──────── DATA SUPPLIED ────────

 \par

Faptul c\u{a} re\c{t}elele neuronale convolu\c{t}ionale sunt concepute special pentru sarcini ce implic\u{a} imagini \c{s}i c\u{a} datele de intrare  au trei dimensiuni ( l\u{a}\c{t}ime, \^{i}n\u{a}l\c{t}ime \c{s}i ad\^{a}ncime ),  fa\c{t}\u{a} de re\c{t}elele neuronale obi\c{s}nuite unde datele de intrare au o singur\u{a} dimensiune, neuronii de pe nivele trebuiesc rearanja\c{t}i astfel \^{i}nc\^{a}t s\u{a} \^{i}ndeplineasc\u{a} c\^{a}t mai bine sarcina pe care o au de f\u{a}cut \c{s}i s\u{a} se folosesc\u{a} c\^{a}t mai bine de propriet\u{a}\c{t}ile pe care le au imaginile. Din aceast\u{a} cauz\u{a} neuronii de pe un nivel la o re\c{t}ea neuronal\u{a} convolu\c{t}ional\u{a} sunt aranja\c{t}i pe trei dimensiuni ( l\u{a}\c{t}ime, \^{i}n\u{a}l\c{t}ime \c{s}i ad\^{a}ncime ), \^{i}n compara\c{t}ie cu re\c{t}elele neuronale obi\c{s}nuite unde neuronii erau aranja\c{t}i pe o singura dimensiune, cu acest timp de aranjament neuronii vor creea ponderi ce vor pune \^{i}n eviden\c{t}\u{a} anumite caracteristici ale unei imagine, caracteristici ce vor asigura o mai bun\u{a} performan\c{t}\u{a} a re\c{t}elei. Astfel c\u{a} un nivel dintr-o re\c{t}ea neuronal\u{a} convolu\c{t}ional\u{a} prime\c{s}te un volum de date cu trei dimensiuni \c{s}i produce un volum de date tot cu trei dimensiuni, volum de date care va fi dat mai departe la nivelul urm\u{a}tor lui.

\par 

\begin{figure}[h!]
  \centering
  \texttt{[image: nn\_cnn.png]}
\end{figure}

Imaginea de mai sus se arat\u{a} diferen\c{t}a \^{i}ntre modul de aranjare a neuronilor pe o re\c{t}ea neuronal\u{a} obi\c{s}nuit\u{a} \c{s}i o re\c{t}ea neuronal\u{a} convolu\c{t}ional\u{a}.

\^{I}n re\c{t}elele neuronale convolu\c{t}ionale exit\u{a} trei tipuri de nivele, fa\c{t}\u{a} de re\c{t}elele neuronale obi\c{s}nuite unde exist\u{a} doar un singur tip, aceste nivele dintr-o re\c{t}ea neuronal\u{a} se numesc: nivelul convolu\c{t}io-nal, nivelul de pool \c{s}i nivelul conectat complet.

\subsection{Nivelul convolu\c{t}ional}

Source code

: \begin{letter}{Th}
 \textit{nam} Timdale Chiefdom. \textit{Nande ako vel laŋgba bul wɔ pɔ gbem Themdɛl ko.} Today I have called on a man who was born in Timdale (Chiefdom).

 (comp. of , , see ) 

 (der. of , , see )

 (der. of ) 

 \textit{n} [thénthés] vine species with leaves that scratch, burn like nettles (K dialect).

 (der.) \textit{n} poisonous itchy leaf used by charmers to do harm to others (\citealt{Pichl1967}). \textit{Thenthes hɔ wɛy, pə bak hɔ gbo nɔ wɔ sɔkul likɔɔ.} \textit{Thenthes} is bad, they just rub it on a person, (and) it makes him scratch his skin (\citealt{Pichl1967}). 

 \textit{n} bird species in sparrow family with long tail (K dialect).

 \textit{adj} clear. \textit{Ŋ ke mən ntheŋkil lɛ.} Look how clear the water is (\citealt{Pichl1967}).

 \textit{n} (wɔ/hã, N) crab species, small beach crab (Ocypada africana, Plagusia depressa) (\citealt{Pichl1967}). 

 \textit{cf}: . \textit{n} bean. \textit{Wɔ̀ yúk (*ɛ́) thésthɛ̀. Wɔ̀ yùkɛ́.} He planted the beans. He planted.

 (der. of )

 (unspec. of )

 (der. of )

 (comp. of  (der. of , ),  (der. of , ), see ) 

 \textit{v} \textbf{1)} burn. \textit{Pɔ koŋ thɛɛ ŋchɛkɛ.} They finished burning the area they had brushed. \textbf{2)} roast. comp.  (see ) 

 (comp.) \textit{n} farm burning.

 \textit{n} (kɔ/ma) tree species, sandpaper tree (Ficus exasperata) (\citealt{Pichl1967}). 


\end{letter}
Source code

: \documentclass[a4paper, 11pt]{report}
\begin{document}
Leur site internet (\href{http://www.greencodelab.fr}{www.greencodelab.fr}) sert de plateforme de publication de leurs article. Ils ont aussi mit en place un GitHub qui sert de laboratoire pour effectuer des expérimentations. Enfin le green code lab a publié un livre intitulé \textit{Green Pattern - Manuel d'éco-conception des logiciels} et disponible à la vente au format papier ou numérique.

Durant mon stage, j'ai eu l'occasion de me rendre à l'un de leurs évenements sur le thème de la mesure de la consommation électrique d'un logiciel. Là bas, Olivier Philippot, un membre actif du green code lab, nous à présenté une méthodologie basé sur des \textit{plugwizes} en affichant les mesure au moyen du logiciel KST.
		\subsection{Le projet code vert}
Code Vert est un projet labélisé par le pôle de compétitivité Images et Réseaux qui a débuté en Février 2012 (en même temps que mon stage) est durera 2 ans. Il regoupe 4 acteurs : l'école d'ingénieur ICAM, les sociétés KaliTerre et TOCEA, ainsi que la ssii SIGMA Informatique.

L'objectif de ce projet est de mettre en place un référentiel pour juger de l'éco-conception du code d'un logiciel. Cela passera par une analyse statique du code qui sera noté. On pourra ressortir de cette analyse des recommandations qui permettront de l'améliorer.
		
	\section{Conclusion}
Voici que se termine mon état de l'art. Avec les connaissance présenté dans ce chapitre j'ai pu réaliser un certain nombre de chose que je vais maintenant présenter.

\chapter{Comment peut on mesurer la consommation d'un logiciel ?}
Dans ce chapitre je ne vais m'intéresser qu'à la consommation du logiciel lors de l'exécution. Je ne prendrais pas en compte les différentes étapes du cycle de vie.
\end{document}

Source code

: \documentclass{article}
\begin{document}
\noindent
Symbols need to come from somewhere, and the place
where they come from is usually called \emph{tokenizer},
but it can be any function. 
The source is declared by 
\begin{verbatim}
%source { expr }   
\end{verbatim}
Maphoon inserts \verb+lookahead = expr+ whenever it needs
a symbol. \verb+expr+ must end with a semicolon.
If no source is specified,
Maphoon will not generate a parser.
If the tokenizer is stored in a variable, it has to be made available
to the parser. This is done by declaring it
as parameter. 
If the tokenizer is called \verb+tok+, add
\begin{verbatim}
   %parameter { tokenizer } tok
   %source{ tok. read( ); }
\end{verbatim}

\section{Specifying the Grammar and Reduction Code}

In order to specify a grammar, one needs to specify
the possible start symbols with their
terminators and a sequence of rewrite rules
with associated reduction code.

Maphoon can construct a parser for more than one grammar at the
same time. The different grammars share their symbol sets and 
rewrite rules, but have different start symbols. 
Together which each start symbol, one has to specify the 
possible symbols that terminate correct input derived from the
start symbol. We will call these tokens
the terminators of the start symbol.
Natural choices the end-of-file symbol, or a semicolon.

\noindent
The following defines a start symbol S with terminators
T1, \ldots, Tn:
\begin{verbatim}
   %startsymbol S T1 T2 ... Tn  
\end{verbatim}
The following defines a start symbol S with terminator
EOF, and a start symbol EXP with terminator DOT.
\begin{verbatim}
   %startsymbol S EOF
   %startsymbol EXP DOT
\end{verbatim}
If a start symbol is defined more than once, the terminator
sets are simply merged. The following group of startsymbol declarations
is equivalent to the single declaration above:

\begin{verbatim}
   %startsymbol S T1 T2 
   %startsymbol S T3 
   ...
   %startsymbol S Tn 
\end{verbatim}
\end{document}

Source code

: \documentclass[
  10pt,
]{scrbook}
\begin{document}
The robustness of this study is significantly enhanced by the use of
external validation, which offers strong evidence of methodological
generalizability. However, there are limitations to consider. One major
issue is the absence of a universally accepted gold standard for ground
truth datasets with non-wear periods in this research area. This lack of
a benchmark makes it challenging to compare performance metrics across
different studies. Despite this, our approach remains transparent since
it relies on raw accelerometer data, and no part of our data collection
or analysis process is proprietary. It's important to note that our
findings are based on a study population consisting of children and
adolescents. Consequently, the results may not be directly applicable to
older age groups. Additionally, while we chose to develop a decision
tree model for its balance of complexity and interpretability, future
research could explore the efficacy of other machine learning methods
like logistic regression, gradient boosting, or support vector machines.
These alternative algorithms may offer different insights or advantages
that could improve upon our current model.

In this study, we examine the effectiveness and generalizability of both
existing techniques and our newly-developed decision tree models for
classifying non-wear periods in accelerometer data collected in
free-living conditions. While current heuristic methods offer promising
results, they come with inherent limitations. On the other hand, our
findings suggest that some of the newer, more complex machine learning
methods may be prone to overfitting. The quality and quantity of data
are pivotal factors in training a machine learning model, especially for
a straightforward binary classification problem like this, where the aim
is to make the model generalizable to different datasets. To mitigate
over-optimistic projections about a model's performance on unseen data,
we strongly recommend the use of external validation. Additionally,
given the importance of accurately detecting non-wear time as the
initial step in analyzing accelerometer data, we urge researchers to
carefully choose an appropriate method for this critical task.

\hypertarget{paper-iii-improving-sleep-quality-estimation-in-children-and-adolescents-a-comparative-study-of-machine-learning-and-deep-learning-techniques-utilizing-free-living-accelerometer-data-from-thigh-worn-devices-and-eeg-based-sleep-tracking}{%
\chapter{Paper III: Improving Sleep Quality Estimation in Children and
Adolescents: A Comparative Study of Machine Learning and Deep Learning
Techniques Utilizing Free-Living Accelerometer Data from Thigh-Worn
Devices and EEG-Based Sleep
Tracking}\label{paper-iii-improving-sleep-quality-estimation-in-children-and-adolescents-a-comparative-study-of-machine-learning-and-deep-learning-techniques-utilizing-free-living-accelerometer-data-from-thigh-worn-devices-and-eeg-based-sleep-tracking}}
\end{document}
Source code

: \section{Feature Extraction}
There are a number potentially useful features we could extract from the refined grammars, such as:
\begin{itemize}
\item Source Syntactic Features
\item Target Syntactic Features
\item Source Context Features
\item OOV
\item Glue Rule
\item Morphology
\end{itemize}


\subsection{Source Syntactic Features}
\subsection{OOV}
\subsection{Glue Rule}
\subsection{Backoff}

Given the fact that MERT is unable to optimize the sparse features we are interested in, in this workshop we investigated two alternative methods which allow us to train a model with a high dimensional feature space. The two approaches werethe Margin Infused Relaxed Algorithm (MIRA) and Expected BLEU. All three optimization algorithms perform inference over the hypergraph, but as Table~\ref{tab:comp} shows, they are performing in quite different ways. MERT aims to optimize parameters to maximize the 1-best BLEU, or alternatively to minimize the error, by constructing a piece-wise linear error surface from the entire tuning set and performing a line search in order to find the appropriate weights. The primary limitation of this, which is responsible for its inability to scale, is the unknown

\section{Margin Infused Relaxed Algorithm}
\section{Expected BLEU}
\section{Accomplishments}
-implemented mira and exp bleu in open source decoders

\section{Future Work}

────────

WHAT YOU SHOULD DO
Using the records above, restate word for word the lines from the one with "Devices and EEG-Based Sleep" through the one with "Given the fact", both included.

TASK OUTPUT
Devices and EEG-Based Sleep
Tracking}\label{paper-iii-improving-sleep-quality-estimation-in-children-and-adolescents-a-comparative-study-of-machine-learning-and-deep-learning-techniques-utilizing-free-living-accelerometer-data-from-thigh-worn-devices-and-eeg-based-sleep-tracking}}
\end{document}
Source code

: \section{Feature Extraction}
There are a number potentially useful features we could extract from the refined grammars, such as:
\begin{itemize}
\item Source Syntactic Features
\item Target Syntactic Features
\item Source Context Features
\item OOV
\item Glue Rule
\item Morphology
\end{itemize}


\subsection{Source Syntactic Features}
\subsection{OOV}
\subsection{Glue Rule}
\subsection{Backoff}

Given the fact that MERT is unable to optimize the sparse features we are interested in, in this workshop we investigated two alternative methods which allow us to train a model with a high dimensional feature space. The two approaches werethe Margin Infused Relaxed Algorithm (MIRA) and Expected BLEU. All three optimization algorithms perform inference over the hypergraph, but as Table~\ref{tab:comp} shows, they are performing in quite different ways. MERT aims to optimize parameters to maximize the 1-best BLEU, or alternatively to minimize the error, by constructing a piece-wise linear error surface from the entire tuning set and performing a line search in order to find the appropriate weights. The primary limitation of this, which is responsible for its inability to scale, is the unknown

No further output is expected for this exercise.